▶ Your goal: Retrieve each line that contains the word "equation" from the entries below.

▶ Stored data:
┌────────

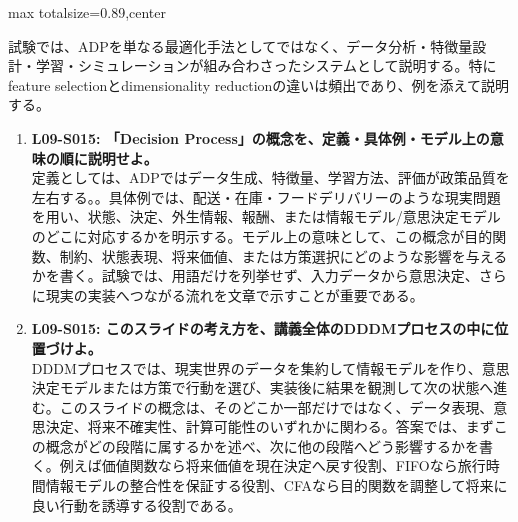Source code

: \begin{minipage}[t]{0.58\textwidth}
\begin{adjustbox}{max totalsize={\textwidth}{0.89\textheight},center}
\begin{minipage}{\textwidth}
試験では、ADPを単なる最適化手法としてではなく、データ分析・特徴量設計・学習・シミュレーションが組み合わさったシステムとして説明する。特にfeature selectionとdimensionality reductionの違いは頻出であり、例を添えて説明する。\par{}\begin{enumerate}\item \textbf{L09-S015: 「Decision Process」の概念を、定義・具体例・モデル上の意味の順に説明せよ。}\\定義としては、ADPではデータ生成、特徴量、学習方法、評価が政策品質を左右する。。具体例では、配送・在庫・フードデリバリーのような現実問題を用い、状態、決定、外生情報、報酬、または情報モデル/意思決定モデルのどこに対応するかを明示する。モデル上の意味として、この概念が目的関数、制約、状態表現、将来価値、または方策選択にどのような影響を与えるかを書く。試験では、用語だけを列挙せず、入力データから意思決定、さらに現実の実装へつながる流れを文章で示すことが重要である。\item \textbf{L09-S015: このスライドの考え方を、講義全体のDDDMプロセスの中に位置づけよ。}\\DDDMプロセスでは、現実世界のデータを集約して情報モデルを作り、意思決定モデルまたは方策で行動を選び、実装後に結果を観測して次の状態へ進む。このスライドの概念は、そのどこか一部だけではなく、データ表現、意思決定、将来不確実性、計算可能性のいずれかに関わる。答案では、まずこの概念がどの段階に属するかを述べ、次に他の段階へどう影響するかを書く。例えば価値関数なら将来価値を現在決定へ戻す役割、FIFOなら旅行時間情報モデルの整合性を保証する役割、CFAなら目的関数を調整して将来に良い行動を誘導する役割である。\end{enumerate}
\end{minipage}
\end{adjustbox}
\end{minipage}



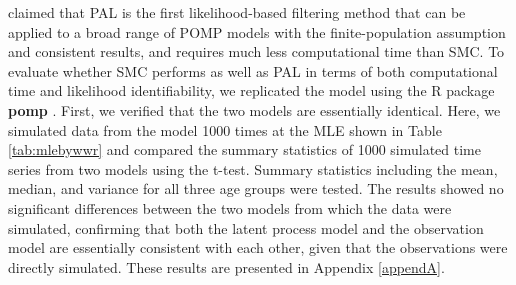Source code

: \documentclass[10pt]{article}
\begin{document}
\cite{wwr} claimed that PAL is the first likelihood-based filtering method that can be applied to a broad range of POMP models with the finite-population assumption and consistent results, and requires much less computational time than SMC. To evaluate whether SMC performs as well as PAL in terms of both computational time and likelihood identifiability, we replicated the model using the R package \textbf{pomp} \citep{pomppackagepaper}. First, we verified that the two models are essentially identical. Here, we simulated data from the model 1000 times at the MLE shown in Table \ref{tab:mlebywwr} and compared the summary statistics of 1000 simulated time series from two models using the t-test. Summary statistics including the mean, median, and variance for all three age groups were tested. The results showed no significant differences between the two models from which the data were simulated, confirming that both the latent process model and the observation model are essentially consistent with each other, given that the observations were directly simulated. These results are presented in Appendix \ref{appendA}.
\end{document}

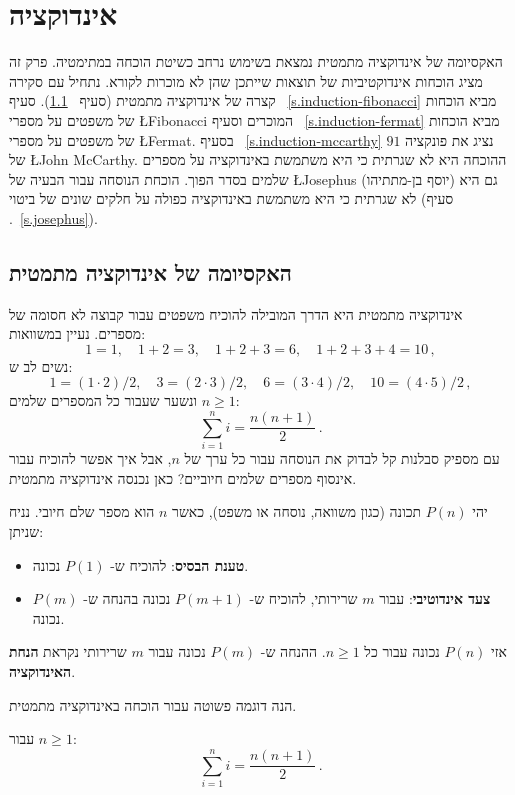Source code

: 

\chapter{אינדוקציה}\label{c.induction}


האקסיומה של אינדוקציה מתמטית נמצאת בשימוש נרחב כשיטת הוכחה במתימטיה. פרק זה מציג הוכחות אינדוקטיביות של תוצאות שייתכן שהן לא מוכרות לקורא. נתחיל עם סקירה קצרה של אינדוקציה מתמטית (סעיף%
~\ref{s.induction-axiom}).
סעיף%
~\ref{s.induction-fibonacci}
מביא הוכחות של משפטים על מספרי
\L{Fibonacci}
המוכרים וסעיף%
~\ref{s.induction-fermat}
מביא הוכחות של משפטים על מספרי
\L{Fermat}.
בסעיף%
~\ref{s.induction-mccarthy}
נציג את פונקציה
$91$
של 
\L{John McCarthy}.
ההוכחה היא לא שגרתית כי היא משתמשת באינדוקציה על מספרים שלמים בסדר הפוך. הוכחת הנוסחה עבור הבעיה של
\L{Josephus}
(יוסף בן-מתתיהו) גם היא לא שגרתית כי היא משתמשת באינדוקציה כפולה על חלקים שונים של ביטוי (סעיף%
.~\ref{s.josephus}).

\section{האקסיומה של אינדוקציה מתמטית}\label{s.induction-axiom}

אינדוקציה מתמטית היא הדרך המובילה להוכיח משפטים עבור קבוצה לא חסומה של מספרים. נעיין במשוואות:
\[
1=1,\quad 1+2=3,\quad 1+2+3=6,\quad 1+2+3+4=10\,,
\]
נשים לב ש:
\[
1=(1\cdot 2)/2,\quad 3=(2\cdot 3)/2,\quad  6=(3\cdot 4)/2,\quad 10=(4\cdot 5)/2\,,
\]
ונשער שעבור כל המספרים שלמים
$n\geq 1$:
\[
\sum_{i=1}^n i = \frac{n(n+1)}{2}\,.
\]
עם מספיק סבלנות קל לבדוק את הנוסחה עבור כל ערך של
$n$,
אבל איך אפשר להוכיח עבור אינסוף מספרים שלמים חיוביים? כאן נכנסה אינדוקציה מתמטית.

\begin{axiom}
יהי
$P(n)$
תכונה (כגון משוואה, נוסחה או משפט), כאשר 
$n$
הוא מספר שלם חיובי. נניח שניתן:
\begin{itemize}
\item \textbf{טענת הבסיס}: 
להוכיח ש-%
$P(1)$
נכונה.
\item \textbf{צעד אינדוטיבי}:
עבור 
$m$
שרירותי, להוכיח ש-%
$P(m+1)$
נכונה בהנחה ש-%
$P(m)$
נכונה.
\end{itemize}
אזי
$P(n)$
נכונה עבור כל
$n\geq 1$.
ההנחה ש-%
$P(m)$
נכונה עבור 
$m$ 
שרירותי נקראת
\textbf{הנחת האינדוקציה}.
\end{axiom}
הנה דוגמה פשוטה עבור הוכחה באינדוקציה מתמטית.
\begin{theorem}\label{t.sum}
עבור
$n\geq 1$:
\[
\sum_{i=1}^n i = \frac{n(n+1)}{2}\,.
\]
\end{theorem}

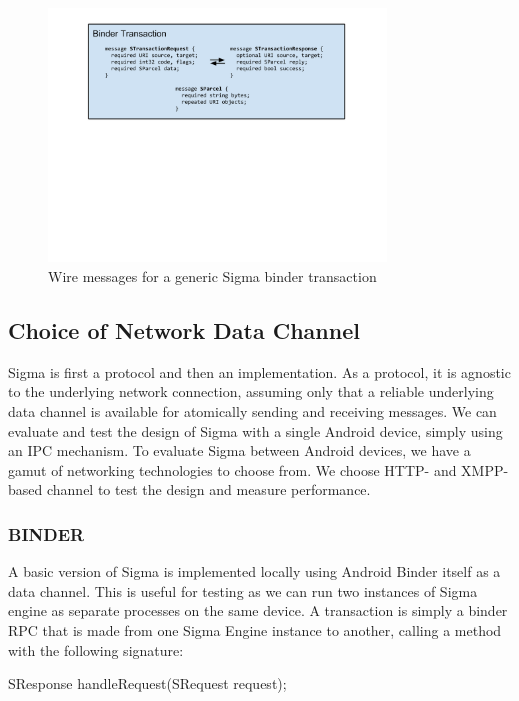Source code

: \documentclass[prodmode]{acmlarge}
\begin{document}
\begin{figure}[h!]
\centering
\includegraphics[width=0.8\textwidth]{drawings/WireBinderTransaction.pdf}
\caption{Wire messages for a generic Sigma binder transaction}
\label{fig:GenericSigmaBinderTransaction}
\end{figure}

\subsection{Choice of Network Data Channel}
Sigma is first a protocol and then an implementation. As a protocol, it is agnostic to the underlying network connection, assuming only that a reliable underlying data channel is available for atomically sending and receiving messages. We can evaluate and test the design of Sigma with a single Android device, simply using an IPC mechanism. To evaluate Sigma between Android devices, we have a gamut of networking technologies to choose from. We choose HTTP- and XMPP- based channel to test the design and measure performance.

\subsubsection{BINDER}
A basic version of Sigma is implemented locally using Android Binder itself as a data channel. This is useful for testing as we can run two instances of Sigma engine as separate processes on the same device. A transaction is simply a binder RPC that is made from one Sigma Engine instance to another, calling a method with the following signature:

\begin{snippet}
SResponse handleRequest(SRequest request);
\end{snippet}
\end{document}
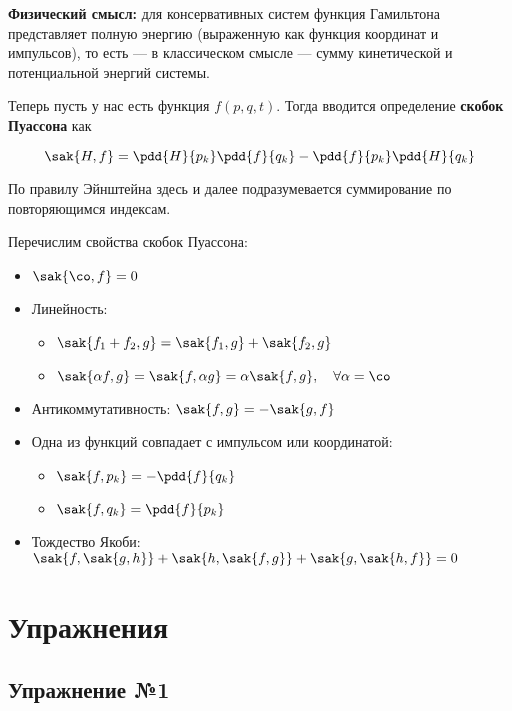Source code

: \documentclass[12pt]{kiarticle}
\begin{document}
	\textbf{Физический смысл:} для консервативных систем функция Гамильтона представляет полную энергию (выраженную как функция координат и импульсов), то есть — в классическом смысле — сумму кинетической и потенциальной энергий системы.
	
	Теперь пусть у нас есть функция $ f(p, q, t) $. Тогда вводится определение\textbf{ скобок Пуассона} как
	
	\begin{equation}\label{sk}
	\sak{H, f} = \pdd{H}{p_k}\pdd{f}{q_k} - \pdd{f}{p_k}\pdd{H}{q_k} 
	\end{equation}
	
	По правилу Эйнштейна здесь и далее подразумевается суммирование по повторяющимся индексам.
	
	Перечислим свойства скобок Пуассона: 
	\begin{itemize}
		\item $ \sak{\co, f} = 0 $
		
		\item Линейность: 
		
		\begin{itemize}
			\item $ \sak{f_1 + f_2, g} = \sak{f_1, g} + \sak{f_2, g} $
			\item $ \sak{\alpha f, g} = \sak{f, \alpha g} = \alpha \sak{f, g},\quad \forall \alpha = \co $
		\end{itemize}
	
	\item Антикоммутативность: $ \sak{f, g} = - \sak{g, f} $
	
	\item Одна из функций совпадает с импульсом или координатой:
	
	\begin{itemize}
		\item $ \sak{f, p_k} = -\pdd{f}{q_k} $
			\item $ \sak{f, q_k} = \pdd{f}{p_k} $
	\end{itemize}
	
	\item Тождество Якоби: $ \sak{f,\sak{g, h}} + \sak{h,\sak{f, g}} + \sak{g,\sak{h, f}} = 0   $
	\end{itemize}
	 
	
	\section{Упражнения}
	
	\subsection{Упражнение №1}
	
\end{document}
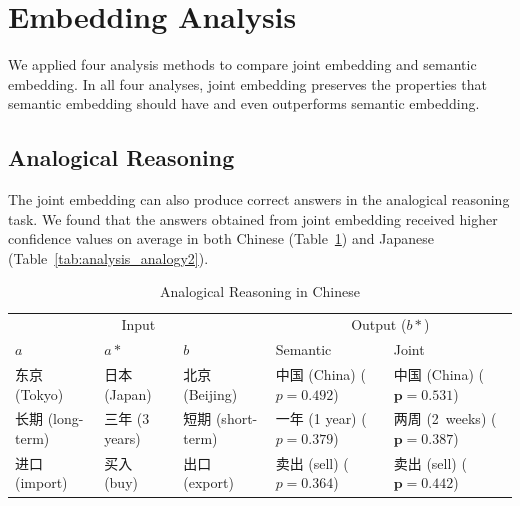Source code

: \section{Embedding Analysis} \label{sec:analysis}

We applied four analysis methods to compare joint embedding and semantic embedding. In all four analyses, joint embedding preserves the properties that semantic embedding should have and even outperforms semantic embedding.

\subsection{Analogical Reasoning} \label{sec:analysis_analogy}

The joint embedding can also produce correct answers in the analogical reasoning task.  We found that the answers obtained from joint embedding received higher confidence values on average in both Chinese (Table~\ref{tab:analysis_analogy1}) and Japanese (Table~\ref{tab:analysis_analogy2}). 

\begin{table}[h]
    \centering
    \begin{CJK}{UTF8}{gbsn}
        \begin{tabularx}{\textwidth}{lllbb}
            \toprule
            \multicolumn{3}{c}{Input} & \multicolumn{2}{c}{Output ($b*$)} \\
            \cmidrule(lr){1-3} \cmidrule(lr){4-5} $a$ & $a*$ & $b$ & Semantic & Joint \\\midrule
            \vspace{0.2cm} 东京 (Tokyo) & 日本 (Japan) & 北京 (Beijing) & 中国 (China) \newline ($p=0.492$) & 中国 (China) \newline ($\bm{p=0.531}$) \\
            \vspace{0.2cm} 长期 (long-term) & 三年 (3 years) & 短期 (short-term) & 一年 (1 year) \newline ($p=0.379$) & \mbox{两周} (\mbox{2 weeks}) \newline ($\bm{p=0.387}$) \\
            进口 (import) & 买入 (buy) & 出口 (export) & 卖出 (sell) \newline ($p=0.364$) & 卖出 (sell) \newline ($\bm{p=0.442}$)\\\bottomrule
        \end{tabularx}
    \end{CJK}
    \caption{Analogical Reasoning in Chinese}
    \label{tab:analysis_analogy1}
\end{table}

└────────

▶ Exercise solution:
	\begin{equation}\label{sk}
	\end{equation}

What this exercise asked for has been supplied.